■ **EXERCISE BRIEF**:
Return every entry exactly as written, with the pictures removed.
── MATERIAL TO PROCESS
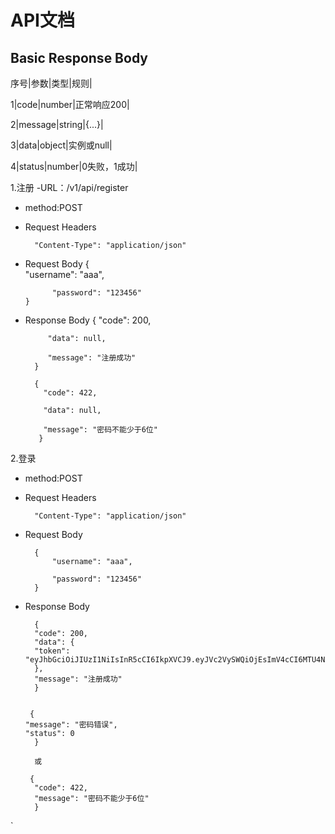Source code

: # API文档
## Basic Response Body

序号|参数|类型|规则|

1|code|number|正常响应200|

2|message|string|{...}|

3|data|object|实例或null|

4|status|number|0失败，1成功|

1.注册
-URL：/v1/api/register
-  method:POST

- Request Headers

        "Content-Type": "application/json"

- Request Body
      {  
            "username": "aaa",  
    
            "password": "123456"    
      }
- Response Body 
        {
           "code": 200,
           
           "data": null,
           
           "message": "注册成功"
        }

        {
          "code": 422,
          
          "data": null,
          
          "message": "密码不能少于6位"
         }
2.登录
-  method:POST

- Request Headers

        "Content-Type": "application/json"

- Request Body

        {  
            "username": "aaa",  
    
            "password": "123456"    
        }
- Response Body

        {
        "code": 200,
        "data": {
        "token":      "eyJhbGciOiJIUzI1NiIsInR5cCI6IkpXVCJ9.eyJVc2VySWQiOjEsImV4cCI6MTU4NzAyOTU1NCwiaWF0IjoxNTg2NDI0NzU0LCJpc3MiOiJoYWNrd2VlayIsInN1YiI6InVzZXIgdG9rZW4ifQ.U35akfANrcQqx2zI25lQAsJFopQMbYawHYKNAVTdGjY"
        },
        "message": "注册成功"
        }

     
       {
      "message": "密码错误",
      "status": 0
        }
        
        或
        
       {
        "code": 422,
        "message": "密码不能少于6位"
        }
`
────
■ **REPLY**:
Source code

: # API文档
## Basic Response Body

序号|参数|类型|规则|

1|code|number|正常响应200|

2|message|string|{...}|

3|data|object|实例或null|

4|status|number|0失败，1成功|

1.注册
-URL：/v1/api/register
-  method:POST

- Request Headers

        "Content-Type": "application/json"

- Request Body
      {  
            "username": "aaa",  
    
            "password": "123456"    
      }
- Response Body 
        {
           "code": 200,
           
           "data": null,
           
           "message": "注册成功"
        }

        {
          "code": 422,
          
          "data": null,
          
          "message": "密码不能少于6位"
         }
2.登录
-  method:POST

- Request Headers

        "Content-Type": "application/json"

- Request Body

        {  
            "username": "aaa",  
    
            "password": "123456"    
        }
- Response Body

        {
        "code": 200,
        "data": {
        "token":      "eyJhbGciOiJIUzI1NiIsInR5cCI6IkpXVCJ9.eyJVc2VySWQiOjEsImV4cCI6MTU4NzAyOTU1NCwiaWF0IjoxNTg2NDI0NzU0LCJpc3MiOiJoYWNrd2VlayIsInN1YiI6InVzZXIgdG9rZW4ifQ.U35akfANrcQqx2zI25lQAsJFopQMbYawHYKNAVTdGjY"
        },
        "message": "注册成功"
        }

     
       {
      "message": "密码错误",
      "status": 0
        }
        
        或
        
       {
        "code": 422,
        "message": "密码不能少于6位"
        }
`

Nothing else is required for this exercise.